The image is based on the SequenceIQ pseudo-distributed standalone Hadoop Docker image. We built it using a snapshot of the Giraph repo for compatibility with Hadoop 2.4.x and Yarn. When a Giraph release supports these versions, we will switch to that.
The image is released through Docker's automated build repository. You can get it like this:
docker pull uwsampa/giraph-docker
Once you've pulled the image, you can run it like this:
docker run --volume $HOME:/myhome --rm --interactive --tty uwsampa/giraph-docker /etc/giraph-bootstrap.sh -bash
Once it starts you'll be at a root prompt where you can run Giraph jobs.

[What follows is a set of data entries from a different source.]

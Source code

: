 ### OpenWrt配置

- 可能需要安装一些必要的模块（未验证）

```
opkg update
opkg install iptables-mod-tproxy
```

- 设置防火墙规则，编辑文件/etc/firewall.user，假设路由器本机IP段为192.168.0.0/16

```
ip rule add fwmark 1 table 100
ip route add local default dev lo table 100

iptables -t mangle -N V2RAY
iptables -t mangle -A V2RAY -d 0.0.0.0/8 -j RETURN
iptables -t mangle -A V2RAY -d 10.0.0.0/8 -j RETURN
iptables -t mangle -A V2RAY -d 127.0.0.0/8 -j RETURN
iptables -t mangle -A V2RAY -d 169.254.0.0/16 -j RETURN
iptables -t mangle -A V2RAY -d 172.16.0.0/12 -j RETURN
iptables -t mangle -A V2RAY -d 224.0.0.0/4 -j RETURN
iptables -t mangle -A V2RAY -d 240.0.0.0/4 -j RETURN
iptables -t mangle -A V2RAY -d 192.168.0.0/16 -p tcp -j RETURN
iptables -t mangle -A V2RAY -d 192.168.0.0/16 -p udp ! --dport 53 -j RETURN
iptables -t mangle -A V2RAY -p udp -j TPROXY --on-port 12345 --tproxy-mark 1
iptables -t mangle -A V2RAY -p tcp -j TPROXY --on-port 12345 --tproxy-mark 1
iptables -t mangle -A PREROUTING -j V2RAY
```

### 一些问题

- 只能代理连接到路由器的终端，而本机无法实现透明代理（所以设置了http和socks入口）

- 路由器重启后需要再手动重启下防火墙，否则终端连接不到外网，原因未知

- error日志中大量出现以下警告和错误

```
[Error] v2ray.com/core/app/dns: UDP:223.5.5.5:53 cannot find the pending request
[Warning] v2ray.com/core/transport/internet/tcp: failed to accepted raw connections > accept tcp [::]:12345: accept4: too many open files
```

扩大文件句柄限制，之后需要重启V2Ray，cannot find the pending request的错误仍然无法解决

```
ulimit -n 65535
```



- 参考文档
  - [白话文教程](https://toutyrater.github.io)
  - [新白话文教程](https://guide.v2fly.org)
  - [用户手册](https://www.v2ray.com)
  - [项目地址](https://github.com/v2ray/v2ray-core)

(Explanation of flags: the --volume $HOME:/myhome
flag maps your home directory outside the container to the /myhome
directory inside the container. The --rm
flag cleans up the image once you shut it down so it doesn't take up disk space. The --interactive
and --tty
flags make the container behave as you'd expect for human usage. uwsampa/giraph-docker
is the name of the image. /etc/giraph-bootstrap.sh
is the script that starts the Hadoop and Zookeeper daemons, and with the -bash
option it dumps you into a shell so you can use them.)
Here's how to run the Giraph single-source shortest paths example app on a small dataset.

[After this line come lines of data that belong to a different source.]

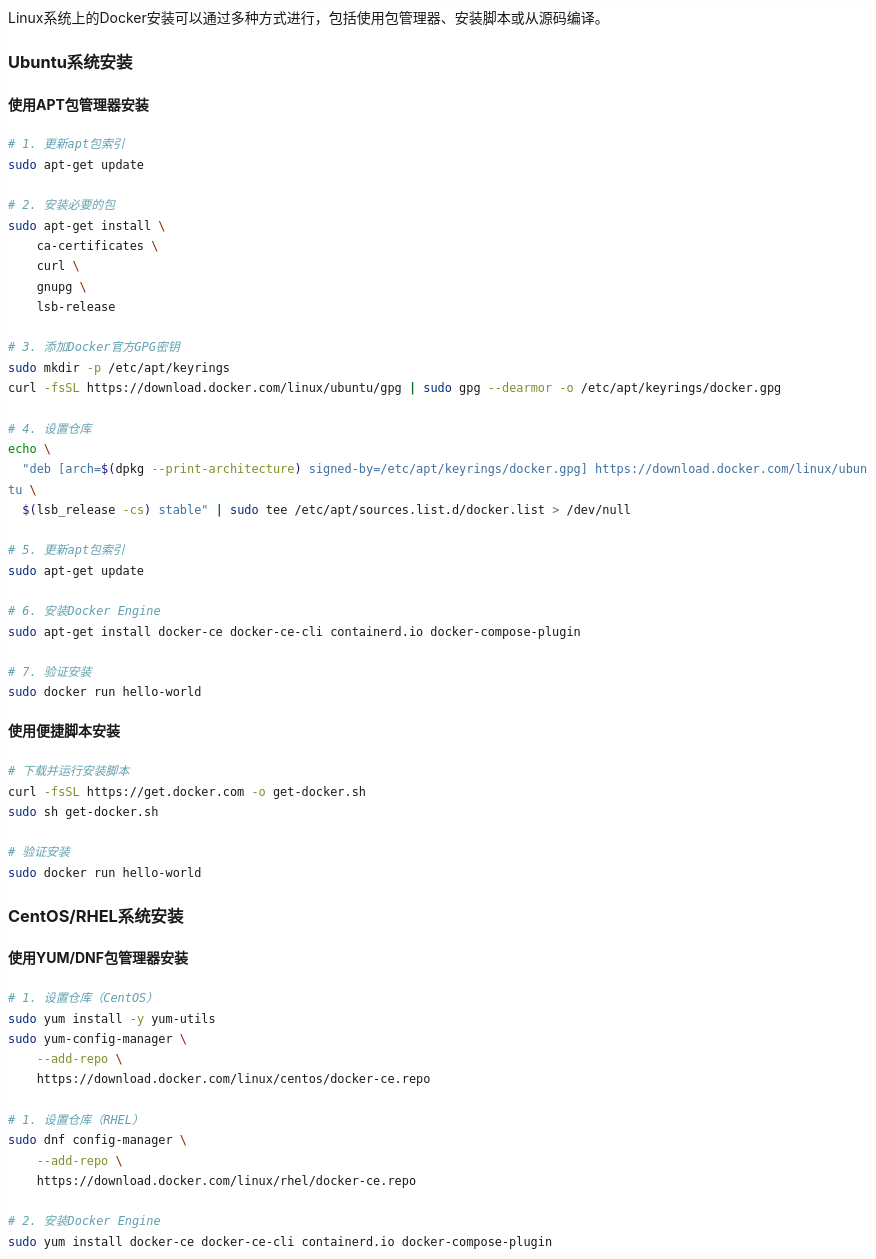 Linux系统上的Docker安装可以通过多种方式进行，包括使用包管理器、安装脚本或从源码编译。

### Ubuntu系统安装

#### 使用APT包管理器安装
```bash
# 1. 更新apt包索引
sudo apt-get update

# 2. 安装必要的包
sudo apt-get install \
    ca-certificates \
    curl \
    gnupg \
    lsb-release

# 3. 添加Docker官方GPG密钥
sudo mkdir -p /etc/apt/keyrings
curl -fsSL https://download.docker.com/linux/ubuntu/gpg | sudo gpg --dearmor -o /etc/apt/keyrings/docker.gpg

# 4. 设置仓库
echo \
  "deb [arch=$(dpkg --print-architecture) signed-by=/etc/apt/keyrings/docker.gpg] https://download.docker.com/linux/ubuntu \
  $(lsb_release -cs) stable" | sudo tee /etc/apt/sources.list.d/docker.list > /dev/null

# 5. 更新apt包索引
sudo apt-get update

# 6. 安装Docker Engine
sudo apt-get install docker-ce docker-ce-cli containerd.io docker-compose-plugin

# 7. 验证安装
sudo docker run hello-world
```

#### 使用便捷脚本安装
```bash
# 下载并运行安装脚本
curl -fsSL https://get.docker.com -o get-docker.sh
sudo sh get-docker.sh

# 验证安装
sudo docker run hello-world
```

### CentOS/RHEL系统安装

#### 使用YUM/DNF包管理器安装
```bash
# 1. 设置仓库（CentOS）
sudo yum install -y yum-utils
sudo yum-config-manager \
    --add-repo \
    https://download.docker.com/linux/centos/docker-ce.repo

# 1. 设置仓库（RHEL）
sudo dnf config-manager \
    --add-repo \
    https://download.docker.com/linux/rhel/docker-ce.repo

# 2. 安装Docker Engine
sudo yum install docker-ce docker-ce-cli containerd.io docker-compose-plugin
```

First, change to the Giraph source directory.
cd $GIRAPH_HOME
Now, prepare some input. We've left a simple example graph in this directory; to process it with Giraph you must first copy it into HDFS:
$HADOOP_HOME/bin/hdfs dfs -put tiny-graph.txt /user/root/input/tiny-graph.txt
Now we can run the example:
$HADOOP_HOME/bin/hadoop jar $GIRAPH_HOME/giraph-examples/target/giraph-examples-1.1.0-SNAPSHOT-for-hadoop-2.4.1-jar-with-dependencies.jar org.apache.giraph.GiraphRunner org.apache.giraph.examples.SimpleShortestPathsComputation --yarnjars giraph-examples-1.1.0-SNAPSHOT-for-hadoop-2.4.1-jar-with-dependencies.jar --workers 1 --vertexInputFormat org.apache.giraph.io.formats.JsonLongDoubleFloatDoubleVertexInputFormat --vertexInputPath /user/root/input/tiny-graph.txt -vertexOutputFormat org.apache.giraph.io.formats.IdWithValueTextOutputFormat --outputPath /user/root/output
Eventually you'll see Completed Giraph: org.apache.giraph.examples.SimpleShortestPathsComputation: SUCCEEDED
. Now you can examine the output:
$HADOOP_HOME/bin/hdfs dfs -cat /user/root/output/part-m-00001
Here's how to build a simple example. We'll use a quick-and-dirty method to build a jar file containing all necessary Giraph code along with our code by copying the Giraph examples jar with dependences and adding our code to that.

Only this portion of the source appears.